Ssl2/TFIIH function in transcription start site scanning by RNA polymerase II in Saccharomyces cerevisiae

  1. Tingting Zhao
  2. Irina O Vvedenskaya
  3. William KM Lai
  4. Shrabani Basu
  5. B Franklin Pugh
  6. Bryce E Nickels
  7. Craig D Kaplan  Is a corresponding author
  1. Department of Biological Sciences, University of Pittsburgh, United States
  2. Department of Genetics and Waksman Institute, Rutgers University, United States
  3. Department of Molecular Biology and Genetics, Cornell University, United States

Peer review process

This article was accepted for publication as part of eLife's original publishing model.

History

  1. Version of Record published
  2. Accepted Manuscript published
  3. Accepted
  4. Received
  5. Preprint posted

Decision letter

  1. Eric J Wagner
    Reviewing Editor; University of Rochester Medical Center, United States
  2. Kevin Struhl
    Senior Editor; Harvard Medical School, United States

Our editorial process produces two outputs: (i) public reviews designed to be posted alongside the preprint for the benefit of readers; (ii) feedback on the manuscript for the authors, including requests for revisions, shown below. We also include an acceptance summary that explains what the editors found interesting or important about the work.

Acceptance summary:

Kaplan and colleagues build upon their earlier work using genetic phenotypes to find and analyze mutations that determine how mRNA start sites are chosen. Here they provide convincing genetic evidence supporting the model that TFIIH pushes downstream DNA back into the RNA polymerase active site, creating a window within which the polymerase can choose particular start sites. This will primarily interest those in the transcription field thinking about initiation mechanisms.

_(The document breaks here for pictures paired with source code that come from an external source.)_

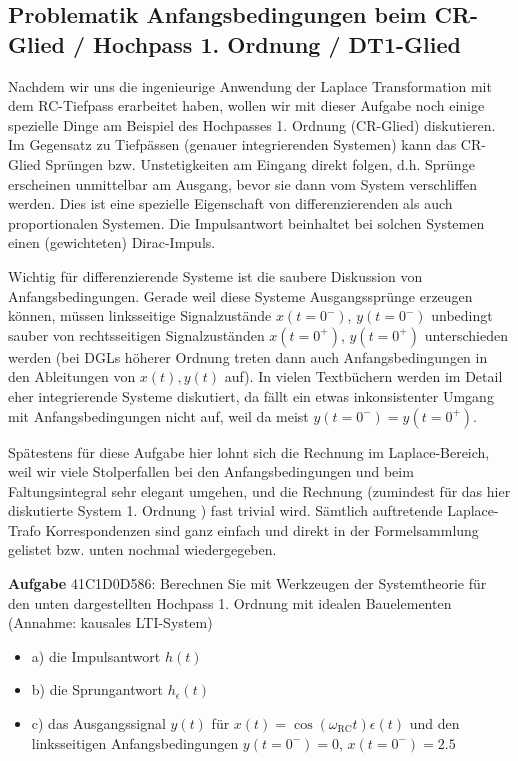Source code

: \subsection{Problematik Anfangsbedingungen beim CR-Glied / Hochpass 1. Ordnung / DT1-Glied}
\label{sec:41C1D0D586}
\begin{Ziel}
Nachdem wir uns die ingenieurige Anwendung der Laplace Transformation mit dem
RC-Tiefpass erarbeitet haben, wollen wir mit dieser Aufgabe noch einige
spezielle Dinge am Beispiel des Hochpasses 1. Ordnung (CR-Glied)
diskutieren.
%
Im Gegensatz zu Tiefpässen (genauer integrierenden Systemen) kann das CR-Glied
Sprüngen bzw. Unstetigkeiten am Eingang direkt folgen,
d.h. Sprünge erscheinen unmittelbar am Ausgang, bevor sie dann vom
System verschliffen werden.
%
Dies ist eine spezielle Eigenschaft von differenzierenden als auch proportionalen Systemen.
%
Die Impulsantwort beinhaltet bei solchen Systemen einen (gewichteten) Dirac-Impuls.

Wichtig für differenzierende Systeme ist die saubere Diskussion von Anfangsbedingungen.
Gerade weil diese Systeme Ausgangssprünge erzeugen können, müssen
linksseitige Signalzustände $x(t=0^-)$, $y(t=0^-)$ unbedingt sauber von rechtsseitigen
Signalzuständen $x(t=0^+)$, $y(t=0^+)$ unterschieden werden (bei DGLs höherer Ordnung
treten dann auch Anfangsbedingungen in den Ableitungen von $x(t), y(t)$ auf).
In vielen Textbüchern werden im Detail eher integrierende Systeme diskutiert, da fällt
ein etwas inkonsistenter Umgang mit Anfangsbedingungen nicht auf, weil da meist
$y(t=0^-) = y(t=0^+)$.
%

Spätestens für diese Aufgabe hier lohnt sich die Rechnung im Laplace-Bereich,
weil wir viele Stolperfallen
bei den Anfangsbedingungen und beim Faltungsintegral sehr elegant umgehen, und die
Rechnung (zumindest für das hier diskutierte System 1. Ordnung ) fast trivial wird.
Sämtlich auftretende Laplace-Trafo Korrespondenzen sind ganz einfach und direkt
in der Formelsammlung gelistet bzw. unten nochmal wiedergegeben.
\end{Ziel}
\textbf{Aufgabe} {\tiny 41C1D0D586}: Berechnen Sie mit Werkzeugen der Systemtheorie
für den unten dargestellten Hochpass 1. Ordnung
mit idealen Bauelementen (Annahme: kausales LTI-System)
\begin{itemize}
  \item a) die Impulsantwort $h(t)$
  \item b) die Sprungantwort $h_\epsilon(t)$
  \item c) das Ausgangssignal $y(t)$ für $x(t) = \cos(\omega_\mathrm{RC} t) \epsilon(t)$ und den linksseitigen Anfangsbedingungen $y(t=0^-) = 0$, $x(t=0^-) = 2.5$
\end{itemize}
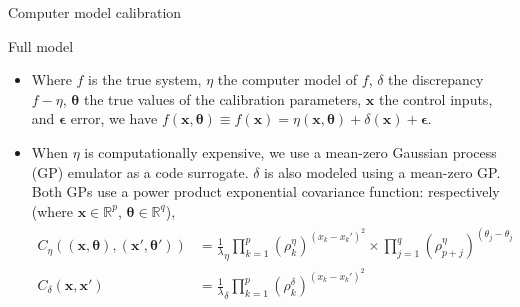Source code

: \documentclass[final]{beamer}
\newlength{\onecolwid}
\begin{document}
\begin{frame}[t]
\begin{columns}[t]
\begin{column}{\onecolwid}
\begin{alertblock}{Computer model calibration}
\begin{itemize}
\end{itemize}

\end{alertblock}


\begin{alertblock}{Full model}

\begin{itemize}

\item Where $f$ is the true system, $\eta$ the computer model of $f$, $\delta$ the discrepancy $f-\eta$, $\boldsymbol \theta$ the true values of the calibration parameters, $\mathbf x$ the control inputs, and $\boldsymbol \epsilon$ error, we have $f(\mathbf x,\boldsymbol \theta) \equiv f(\mathbf x) = \eta(\mathbf x,\boldsymbol \theta) + \delta(\mathbf x) + \boldsymbol \epsilon$.
%
\item When $\eta$ is computationally expensive, we use a mean-zero Gaussian process (GP) emulator as a code surrogate.
%
%
$\delta$ is also modeled using a mean-zero GP. Both GPs use a power product exponential covariance function: respectively (where $\mathbf x\in\mathbb R^p$, $\boldsymbol\theta\in\mathbb R^q$),
\vspace{-3mm}
\begin{align*}
C_\eta(\!(\mathbf x,\!\boldsymbol\theta),\!(\mathbf x'\!,\!\boldsymbol\theta')\!)\! &= \frac1\lambda_\eta \prod_{k=1}^{p}\left(\rho^\eta_k\right)^{\left(x_k -x_k'\right)^2}
\times
\prod_{j=1}^{q}\left( \rho^\eta_{p+j}\right)^{\left(\theta_j-\theta_j'\right)^2},
\\
C_\delta(\mathbf x,\mathbf x') &= \frac1\lambda_\delta \prod_{k=1}^{p}\left(\rho^\delta_k\right)^{\left(x_k -x_k'\right)^2}
\end{align*}


\end{itemize}
\end{alertblock}
\end{column}
\end{columns}
\end{frame}
\end{document}
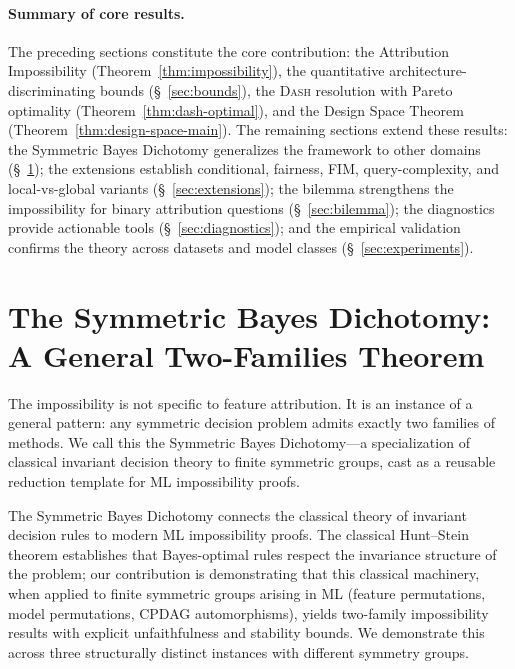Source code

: \documentclass{jmlr}
\newcommand{\DASH}{\textsc{Dash}}
\begin{document}
\paragraph{Summary of core results.}
The preceding sections constitute the core contribution: the Attribution Impossibility (Theorem~\ref{thm:impossibility}), the quantitative architecture-discriminating bounds (\S~\ref{sec:bounds}), the \DASH{} resolution with Pareto optimality (Theorem~\ref{thm:dash-optimal}), and the Design Space Theorem (Theorem~\ref{thm:design-space-main}). The remaining sections extend these results: the Symmetric Bayes Dichotomy generalizes the framework to other domains (\S~\ref{sec:sbd}); the extensions establish conditional, fairness, FIM, query-complexity, and local-vs-global variants (\S~\ref{sec:extensions}); the bilemma strengthens the impossibility for binary attribution questions (\S~\ref{sec:bilemma}); the diagnostics provide actionable tools (\S~\ref{sec:diagnostics}); and the empirical validation confirms the theory across datasets and model classes (\S~\ref{sec:experiments}).


\section{The Symmetric Bayes Dichotomy: A General Two-Families Theorem}
\label{sec:sbd}

The impossibility is not specific to feature attribution. It is an instance of a general pattern: any symmetric decision problem admits exactly two families of methods. We call this the Symmetric Bayes Dichotomy---a specialization of classical invariant decision theory \citep{lehmann2005testing} to finite symmetric groups, cast as a reusable reduction template for ML impossibility proofs.

The Symmetric Bayes Dichotomy connects the classical theory of invariant decision rules \citep{lehmann2005testing,hunt1946} to modern ML impossibility proofs. The classical Hunt--Stein theorem establishes that Bayes-optimal rules respect the invariance structure of the problem; our contribution is demonstrating that this classical machinery, when applied to finite symmetric groups arising in ML (feature permutations, model permutations, CPDAG automorphisms), yields two-family impossibility results with explicit unfaithfulness and stability bounds. We demonstrate this across three structurally distinct instances with different symmetry groups.
\end{document}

Decision letter after peer review:

Thank you for submitting your article "Ssl2/TFIIH Function in Transcription Start Site Scanning by RNA Polymerase II in Saccharomyces cerevisiae" for consideration by eLife. Your article has been reviewed by 3 peer reviewers, one of whom is a member of our Board of Reviewing Editors, and the evaluation has been overseen by Kevin Struhl as the Senior Editor. The reviewers have opted to remain anonymous.

The reviewers have discussed their reviews with one another, and the Reviewing Editor has drafted this to help you prepare a revised submission.

Essential revisions:

1) Provide a more general description of TSS-seq to account for a broad readership and re-analyze data using altered cutoff filters to determine the impact of those filters on the observed variability of transcriptional shifts.

2) Deposit processed data into GEO to enable easier re-use by the scientific community.

3) Improve overall readability of the manuscript. There was a unified sense of too much density by all of the reviewers to the point that impact could be reduced. The authors are encouraged to stream line text and figures throughout the entire paper to make messaging more clear.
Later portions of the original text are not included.